La peinture dans l'art contemporain

A l'invitation du Comité Régional de la Culture,
sociologues et artistes ont débattu
au Château de Castries
(3)

 

« Quelle est la place de la peinture dans l'art contemporain ? Critiques, sociologues, artistes, se sont efforcés de répondre à cette ( vaste) question dans le cadre du colloque organisé au Château de Castries par le Comité Régional de la Culture.

Cette rencontre se situait dans la continuité du travail engagé par le CRC depuis deux ans autour de l'art contemporain en Languedoc-Roussillon, avec notamment la campagne de communication du Bel Eté et divers séminaires de réflexion. Quelque peu bousculée, parfois marginalisée, fortement concurrencée en tout cas par les autres modes d'expression de l'art contemporain (vidéo, photographie, installation, etc...° la peinture a effectué ces dernières années un retour en force dans un paysage désormais mondialisé.

Exception française

A vrai dire, la question s'avère essentiellement franco-française, et comme l'a observé Philippe Dagen, historien d'art et critique au journal Le Monde. "Un tel colloque n'aurait probablement pas de raison d'être ailleurs qu'en France". Ce qui voudrait dire que seul notre pays entretient des doutes sur la validité de la peinture. Il est vrai que les choses ont changé ces derniers temps et que, outre deux importantes expositions qui lui ont été dédiées en 2002, Urgenbt painting et Cher Peintre, on assiste à un retour en faveur de la peinture comme on pouvait le constater à la FIAC.

La question serait plutôt ; ne serait-il pas grand temps?
Les constatations d'Alain Quemin tendraient à le laisser penser.
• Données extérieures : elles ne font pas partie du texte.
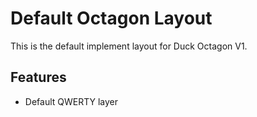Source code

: # Default Octagon Layout

This is the default implement layout for Duck Octagon V1.


## Features

* Default QWERTY layer
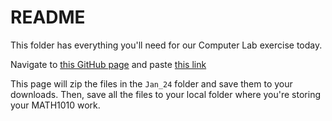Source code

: # README
This folder has everything you'll need for our Computer Lab exercise today.


Navigate to [this GitHub page](https://download-directory.github.io/) and paste [this link](https://github.com/izabelaguiar/midd_networks/tree/main/Computer_Lab/Jan_24)

This page will zip the files in the `Jan_24` folder and save them to your downloads. Then, save all the files to your local folder where you're storing your MATH1010 work. 
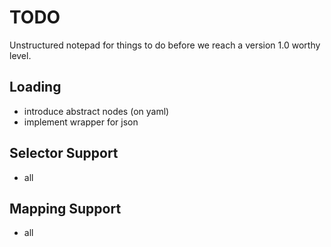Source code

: # TODO

Unstructured notepad for things to do before we reach a version 1.0 worthy
level.

## Loading

- introduce abstract nodes (on yaml)
- implement wrapper for json

## Selector Support

- all

## Mapping Support

- all
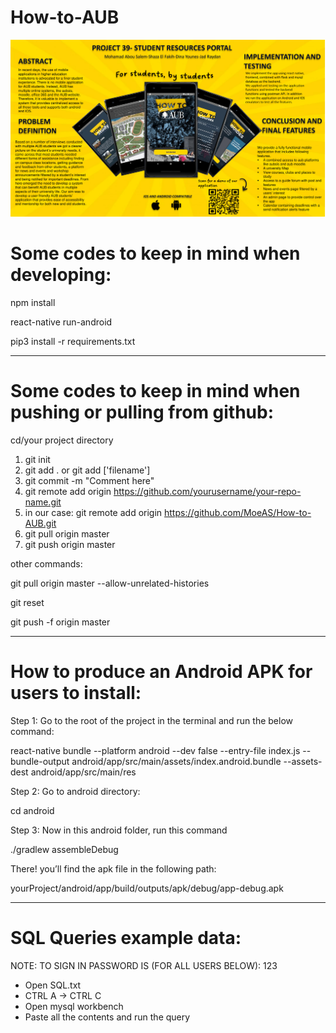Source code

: # How-to-AUB


![alt text](https://github.com/MoeAS/How-to-AUB/blob/frontend/poster-fyp.png?raw=true)



# Some codes to keep in mind when developing:

npm install

react-native run-android

pip3 install -r requirements.txt

------------------------------------------------------------------------------------

# Some codes to keep in mind when pushing or pulling from github:

 cd/your project directory

 1) git init
 2) git add . or git add ['filename']
 3) git commit -m "Comment here"
 4) git remote add origin https://github.com/yourusername/your-repo-name.git
 5) in our case: git remote add origin https://github.com/MoeAS/How-to-AUB.git
 6) git pull origin master
 7) git push origin master

other commands:

git pull origin master --allow-unrelated-histories

git reset

git push -f origin master

------------------------------------------------------------------------------------

# How to produce an Android APK for users to install:

Step 1: Go to the root of the project in the terminal and run the below command:

react-native bundle --platform android --dev false --entry-file index.js --bundle-output android/app/src/main/assets/index.android.bundle --assets-dest android/app/src/main/res

Step 2: Go to android directory:

cd android

Step 3: Now in this android folder, run this command

./gradlew assembleDebug

There! you’ll find the apk file in the following path:

yourProject/android/app/build/outputs/apk/debug/app-debug.apk

------------------------------------------------------------------------------------

# SQL Queries example data:

NOTE: TO SIGN IN PASSWORD IS (FOR ALL USERS BELOW): 123

- Open SQL.txt
- CTRL A -> CTRL C
- Open mysql workbench
- Paste all the contents and run the query
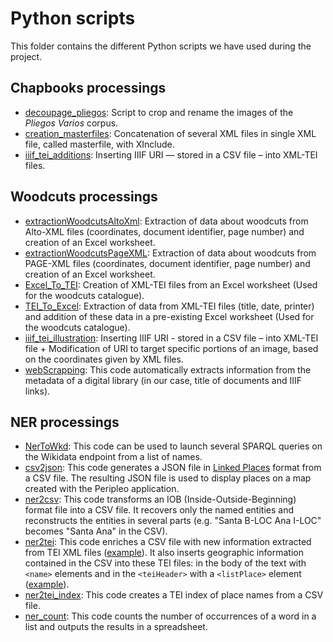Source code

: # Python scripts

This folder contains the different Python scripts we have used during the project.

## Chapbooks processings
- [decoupage_pliegos](decoupage_pliegos.py): Script to crop and rename the images of the *Pliegos Varios* corpus.
- [creation_masterfiles](creation_masterfiles.py): Concatenation of several XML files in single XML file, called masterfile, with XInclude.
- [iiif_tei_additions](iiif_tei_additions.py): Inserting IIIF URI — stored in a CSV file – into XML-TEI files.

## Woodcuts processings
- [extractionWoodcutsAltoXml](extractionWoodcutsAltoXml.py): Extraction of data about woodcuts from Alto-XML files (coordinates, document identifier, page number) and creation of an Excel worksheet.
- [extractionWoodcutsPageXML](extractionWoodcutsPageXml.py): Extraction of data about woodcuts from PAGE-XML files (coordinates, document identifier, page number) and creation of an Excel worksheet.
- [Excel_To_TEI](Excel_To_TEI.py): Creation of XML-TEI files from an Excel worksheet (Used for the woodcuts catalogue).  
- [TEI_To_Excel](TEI_To_Excel.py): Extraction of data from XML-TEI files (title, date, printer) and addition of these data in a pre-existing Excel worksheet (Used for the woodcuts catalogue).
- [iiif_tei_illustration](iiif_tei_illustrations.py): Inserting IIIF URI - stored in a CSV file – into XML-TEI file + Modification of URI to target specific portions of an image, based on the coordinates given by XML files.
- [webScrapping](webScrapping.py): This code automatically extracts information from the metadata of a digital library (in our case, title of documents and IIIF links).

## NER processings
- [NerToWkd](NerToWkd.py): This code can be used to launch several SPARQL queries on the Wikidata endpoint from a list of names.
- [csv2json](csv2json.py): This code generates a JSON file in [Linked Places](https://github.com/LinkedPasts/linked-places-format) format from a CSV file. The resulting JSON file is used to display places on a map created with the Peripleo application.
- [ner2csv](ner2csv.py): This code transforms an IOB (Inside-Outside-Beginning) format file into a CSV file. It recovers only the named entities and reconstructs the entities in several parts (e.g. "Santa B-LOC Ana I-LOC" becomes "Santa Ana" in the CSV).
- [ner2tei](ner2tei.py): This code enriches a CSV file with new information extracted from TEI XML files ([example](https://github.com/DesenrollandoElCordel/pliegos-ner/blob/main/moreno-ner/nerList_Moreno_enriched.csv)). It also inserts geographic information contained in the CSV into these TEI files: in the body of the text with `<name>` elements and in the `<teiHeader>` with a `<listPlace>` element ([example](https://github.com/DesenrollandoElCordel/Moreno-TEI-files/blob/main/tei-files-v2/Moreno_002.xml)).
- [ner2tei_index](ner2tei_index.py): This code creates a TEI index of place names from a CSV file.
- [ner_count](ner_count.py): This code counts the number of occurrences of a word in a list and outputs the results in a spreadsheet.
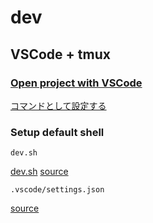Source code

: # dev

## VSCode + tmux

### [Open project with VSCode](../articles/vscode/cli.md#open)

[コマンドとして設定する](https://github.com/suimenkathemove/dotfiles/tree/main/.commands)

### Setup default shell

`dev.sh`

[dev.sh](../../articles/dev.sh)
[source](https://github.com/suimenkathemove/monorepo-sandbox/blob/main/dev.sh)

`.vscode/settings.json`

[source](https://github.com/suimenkathemove/monorepo-sandbox/commit/1b99651b36170c5a5d4035043dd7a2935c1bc774)
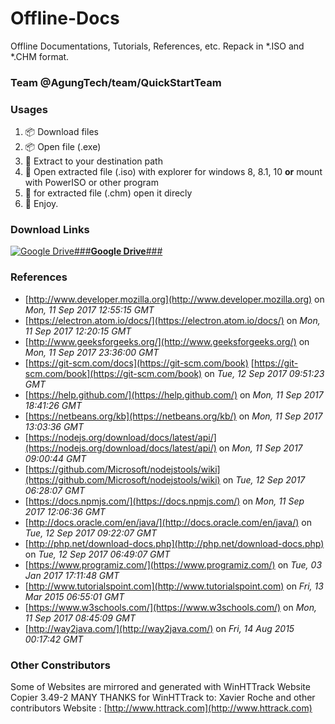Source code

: Offline-Docs
========
Offline Documentations, Tutorials, References, etc. Repack in *.ISO and *.CHM format.

### Team @AgungTech/team/QuickStartTeam ###

### Usages ###
1. :package: Download files
2. :package: Open file (.exe)
3. :open_file_folder: Extract to your destination path
4. :minidisc: Open extracted file (.iso) with explorer for windows 8, 8.1, 10 **or** mount with PowerISO or other program
5. :ledger: for extracted file (.chm) open it direcly
6. :beer: Enjoy.

### Download Links ###
[![**Google Drive**](https://ssl.gstatic.com/docs/doclist/images/infinite_arrow_favicon_5.ico)###**Google Drive**###](https://drive.google.com/open?id=0B52tTMh7m38ibHBqbVBOZERoUm8)

### References ###
- [http://www.developer.mozilla.org](http://www.developer.mozilla.org) on *Mon, 11 Sep 2017 12:55:15 GMT*
- [https://electron.atom.io/docs/](https://electron.atom.io/docs/) on *Mon, 11 Sep 2017 12:20:15 GMT*
- [http://www.geeksforgeeks.org/](http://www.geeksforgeeks.org/) on *Mon, 11 Sep 2017 23:36:00 GMT*
- [https://git-scm.com/docs](https://git-scm.com/book) [https://git-scm.com/book](https://git-scm.com/book) on *Tue, 12 Sep 2017 09:51:23 GMT*
- [https://help.github.com/](https://help.github.com/) on *Mon, 11 Sep 2017 18:41:26 GMT*
- [https://netbeans.org/kb](https://netbeans.org/kb/) on *Mon, 11 Sep 2017 13:03:36 GMT*
- [https://nodejs.org/download/docs/latest/api/](https://nodejs.org/download/docs/latest/api/) on *Mon, 11 Sep 2017 09:00:44 GMT*
- [https://github.com/Microsoft/nodejstools/wiki](https://github.com/Microsoft/nodejstools/wiki) on *Tue, 12 Sep 2017 06:28:07 GMT*
- [https://docs.npmjs.com/](https://docs.npmjs.com/) on *Mon, 11 Sep 2017 12:06:36 GMT*
- [http://docs.oracle.com/en/java/](http://docs.oracle.com/en/java/) on *Tue, 12 Sep 2017 09:22:07 GMT*
- [http://php.net/download-docs.php](http://php.net/download-docs.php) on *Tue, 12 Sep 2017 06:49:07 GMT*
- [https://www.programiz.com/](https://www.programiz.com/) on *Tue, 03 Jan 2017 17:11:48 GMT*
- [http://www.tutorialspoint.com](http://www.tutorialspoint.com) on *Fri, 13 Mar 2015 06:55:01 GMT*
- [https://www.w3schools.com/](https://www.w3schools.com/) on *Mon, 11 Sep 2017 08:45:09 GMT*
- [http://way2java.com/](http://way2java.com/) on *Fri, 14 Aug 2015 00:17:42 GMT*

### Other Constributors ###
Some of Websites are mirrored and generated with WinHTTrack Website Copier 3.49-2
MANY THANKS for WinHTTrack to:
Xavier Roche and other contributors
Website : [http://www.httrack.com](http://www.httrack.com)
Le travail effectué par ce sociologue sur une commande du ministère des Affaires Etrangères a jeté quelque trouble dans le Landernau offciel, notamment du côté du Ministère de la Culture. Il y démontre, en effet, chiffres à l'appui, la perte d'influence de l'art français sur tous les terrains internationaux. Qu'il s'agisse des musées ou centres d'art, des galeries ou des ventes : la place des artistes français, à quelques rares exceptions près, s'avère de plus en plus marginale. Et Alain Quemin de lancer cette accusation : "C'est le côté le plus idéologique de l'art qui est le plus soutenu à l'étranger. Il y a une grande résistance des institutions vis-à-vis de la peinture."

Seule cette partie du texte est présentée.